··· INFORMATION GIVEN
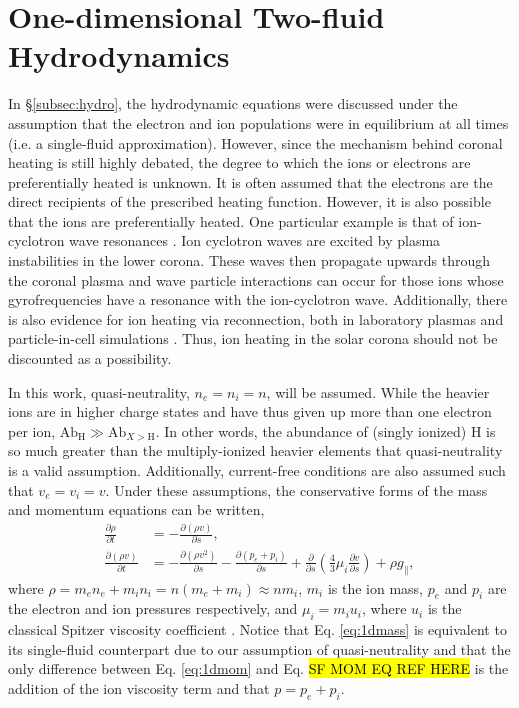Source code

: \section{One-dimensional Two-fluid Hydrodynamics}
\label{sec:1dhydro}
%
\par In \S\ref{subsec:hydro}, the hydrodynamic equations were discussed under the assumption that the electron and ion populations were in equilibrium at all times (i.e. a single-fluid approximation). However, since the mechanism behind coronal heating is still highly debated, the degree to which the ions or electrons are preferentially heated is unknown. It is often assumed that the electrons are the direct recipients of the prescribed heating function. However, it is also possible that the ions are preferentially heated. One particular example is that of ion-cyclotron wave resonances \citep{markovskii_intermittent_2004}. Ion cyclotron waves are excited by plasma instabilities in the lower corona. These waves then propagate upwards through the coronal plasma and wave particle interactions can occur for those ions whose gyrofrequencies have a resonance with the ion-cyclotron wave. Additionally, there is also evidence for ion heating via reconnection, both in laboratory plasmas and particle-in-cell simulations \citep{ono_ion_1996,yoo_bulk_2014,drake_onset_2014}. Thus, ion heating in the solar corona should not be discounted as a possibility.
%
\par In this work, quasi-neutrality, $n_e=n_i=n$, will be assumed. While the heavier ions are in higher charge states and have thus given up more than one electron per ion, $\mathrm{Ab}_{\mathrm{H}}\gg\mathrm{Ab}_{X>\mathrm{H}}$. In other words, the abundance of (singly ionized) H is so much greater than the multiply-ionized heavier elements that quasi-neutrality is a valid assumption. Additionally, current-free conditions are also assumed such that $v_e=v_i=v$. Under these assumptions, the conservative forms of the mass and momentum equations can be written,
\begin{align}
	\frac{\partial\rho}{\partial t} &= -\frac{\partial(\rho v)}{\partial s} \label{eq:1dmass}, \\[0.5em]
	\frac{\partial(\rho v)}{\partial t} &= -\frac{\partial(\rho v^2)}{\partial s}-\frac{\partial(p_e + p_i)}{\partial s} + \frac{\partial}{\partial s}\left(\frac{4}{3}\mu_i\frac{\partial v}{\partial s}\right) + \rho g_{\parallel}, \label{eq:1dmom}
\end{align}
where $\rho=m_en_e + m_in_i=n(m_e+m_i)\approx nm_i$, $m_i$ is the ion mass, $p_e$ and $p_i$ are the electron and ion pressures respectively, and $\mu_i=m_iu_i$, where $u_i$ is the classical Spitzer viscosity coefficient \citep{bradshaw_influence_2013}. Notice that Eq. \ref{eq:1dmass} is equivalent to its single-fluid counterpart due to our assumption of quasi-neutrality and that the only difference between Eq. \ref{eq:1dmom} and Eq. \hl{SF MOM EQ REF HERE} is the addition of the ion viscosity term and that $p=p_e+p_i$.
······
WHAT THE TASK ASKS: How many lines in the records hold the string "assumed"? Reply with the number alone.

WRITTEN RESPONSE: 2